Hay destinos que inspiran a soñar y hay momentos que hacen que nuestros dedos escriban solos sobre ellos. Hay viajes para recordar -prácticamente todos- y hay ocasiones que no se pueden olvidar.

Islandia forma parte de ese selecto grupo que se adhiere a tu piel, es una segunda capa, como esas que se unieron hace tiempo. Japón, Uganda, China, Namibia… destinos que forman parte de tu ser desde el momento en que pones un pie en su tierra.
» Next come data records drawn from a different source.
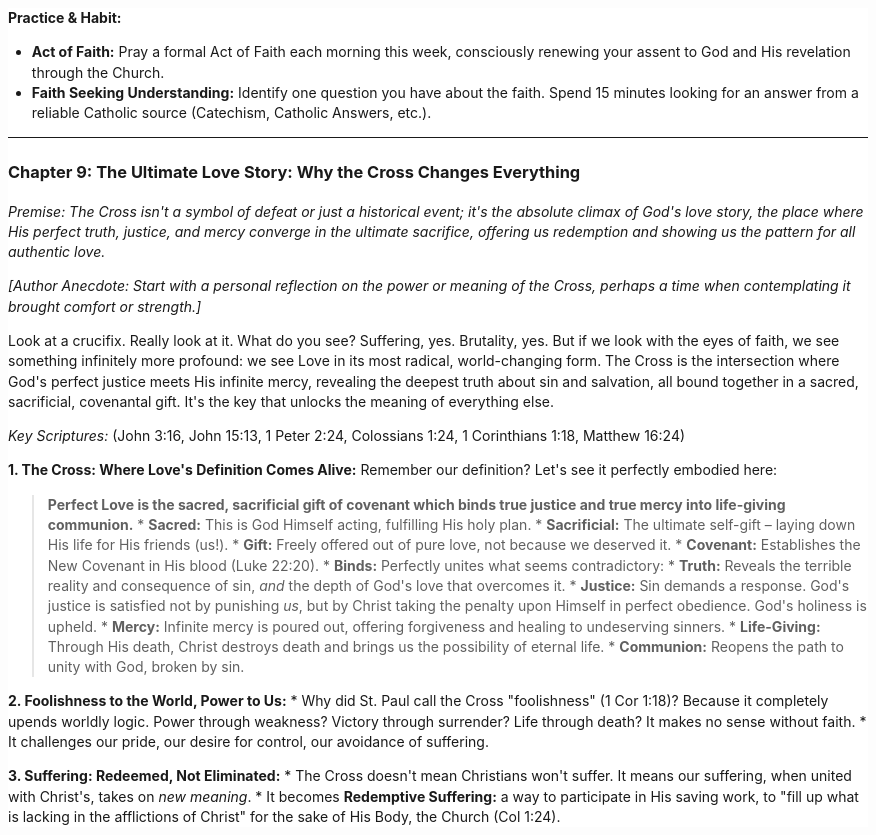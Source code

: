**Practice & Habit:**

*   **Act of Faith:** Pray a formal Act of Faith each morning this week, consciously renewing your assent to God and His revelation through the Church.
*   **Faith Seeking Understanding:** Identify one question you have about the faith. Spend 15 minutes looking for an answer from a reliable Catholic source (Catechism, Catholic Answers, etc.).

---

### Chapter 9: The Ultimate Love Story: Why the Cross Changes Everything

_Premise: The Cross isn't a symbol of defeat or just a historical event; it's the absolute climax of God's love story, the place where His perfect truth, justice, and mercy converge in the ultimate sacrifice, offering us redemption and showing us the pattern for all authentic love._

_\[Author Anecdote: Start with a personal reflection on the power or meaning of the Cross, perhaps a time when contemplating it brought comfort or strength.\]_

Look at a crucifix. Really look at it. What do you see? Suffering, yes. Brutality, yes. But if we look with the eyes of faith, we see something infinitely more profound: we see Love in its most radical, world-changing form. The Cross is the intersection where God's perfect justice meets His infinite mercy, revealing the deepest truth about sin and salvation, all bound together in a sacred, sacrificial, covenantal gift. It's the key that unlocks the meaning of everything else.

_Key Scriptures:_ (John 3:16, John 15:13, 1 Peter 2:24, Colossians 1:24, 1 Corinthians 1:18, Matthew 16:24)

**1\. The Cross: Where Love's Definition Comes Alive:** Remember our definition? Let's see it perfectly embodied here:

> **Perfect Love is the sacred, sacrificial gift of covenant which binds true justice and true mercy into life-giving communion.**
> \* **Sacred:** This is God Himself acting, fulfilling His holy plan.
> \* **Sacrificial:** The ultimate self-gift – laying down His life for His friends (us!).
> \* **Gift:** Freely offered out of pure love, not because we deserved it.
> \* **Covenant:** Establishes the New Covenant in His blood (Luke 22:20).
> \* **Binds:** Perfectly unites what seems contradictory:
> \* **Truth:** Reveals the terrible reality and consequence of sin, _and_ the depth of God's love that overcomes it.
> \* **Justice:** Sin demands a response. God's justice is satisfied not by punishing _us_, but by Christ taking the penalty upon Himself in perfect obedience. God's holiness is upheld.
> \* **Mercy:** Infinite mercy is poured out, offering forgiveness and healing to undeserving sinners.
> \* **Life-Giving:** Through His death, Christ destroys death and brings us the possibility of eternal life.
> \* **Communion:** Reopens the path to unity with God, broken by sin.

**2\. Foolishness to the World, Power to Us:**
\* Why did St. Paul call the Cross "foolishness" (1 Cor 1:18)? Because it completely upends worldly logic. Power through weakness? Victory through surrender? Life through death? It makes no sense without faith.
\* It challenges our pride, our desire for control, our avoidance of suffering.

**3\. Suffering: Redeemed, Not Eliminated:**
\* The Cross doesn't mean Christians won't suffer. It means our suffering, when united with Christ's, takes on _new meaning_.
\* It becomes **Redemptive Suffering:** a way to participate in His saving work, to "fill up what is lacking in the afflictions of Christ" for the sake of His Body, the Church (Col 1:24).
Este es el sueño de una noche de invierno en Islandia, una noche inacabada o ininterrumpida. En invierno, la luz de la isla ilumina aun en la completa oscuridad; es una luz distinta, pero eso es bueno… te ilumina hacia un sueño. Te lleva a conocer mundos de fantasía que sólo imaginaste cuando aun no eras capaz ni de poner nombre a los colores. Cual guía te hará recorrer el cielo, igual que un bebé mira a su madre tú le seguirás, a ese rastro de color verde que deja tras de sí tonos con los que tus ojos nunca antes fueron capaces de soñar.

Y así es como, sin darte cuenta, habrás entrado en un sueño invernal en el que el frío no te vencerá, en el que ansiarás ver más de esa extraña luz y ese ímpetu te hará recorrer kilómetros sobre carreteras heladas. La parte pensante de tu cuerpo, entonces, apagará el interruptor y dejará que vayas en busca de ese sueño que tiene nombre de mujer, Aurora, y apellido de origen extraño, Boreal.

aurora boreal Islandia

Para nosotros, Islandia ya siempre será de color verde y morado, a pesar de ser blanca y azul. Así como Uganda es naranja y verde, y Japón y China rojo y… verde. Casualmente el verde siempre nos acompaña cuando viajamos, o quizás son solo esos países en los que el verde es un ente más los que se guardan en nuestra piel.

Islandia es muchas cosas, y para cada viajero significa una distinta. Hay tantísimo que cubrir, tanto con lo que emocionarse, con lo que abrir los ojos más de lo que lo has hecho nunca… Aurora es sólo la puerta que te lleva a descubrir un mundo lleno de fantasía, un mundo en el que aun existen los elfos y los duendes, en el que las historias de verdad suceden o no en la realidad.

Los islandeses aman a su isla, aman sus costumbres y sus tradiciones. Y como buenos viajeros nosotros pudimos sentir esa afinidad que emana de sus palabras al hablar sobre la magia que aquí ocurre, sobre ese sueño de una noche de invierno en el que, por un momento, todo es posible.

El sueño de una noche de invierno no es Shakesperiano, no es ficción, es algo tan real como la vida misma. Sólo necesitas un alma despejada -igual que el cielo que la cubre-, una pequeña gran dosis de paciencia y ganas de soñar despierto. Abriga tu cuerpo pero despeja tu mirada, que llegue y afine lo más lejos posible, que sea capaz de detectar un cambio en la no luz del cielo estrellado, y cuando dudes si tus ojos han sido empañados por una capa nebulosa… esa es la señal para parar, mirar, y empezar a soñar con una luz llamada Aurora.

Cuando ese sueño de una noche de invierno haya terminado, vuélvete y respira de nuevo con normalidad, puedes cerrar la boca, frotarte los ojos, pellizcarte el brazo y saber que el sueño, durante unos momentos, se personificó sobre ti. Entenderás ahora porqué esta gente de lenguaje casi élfico cree en la magia.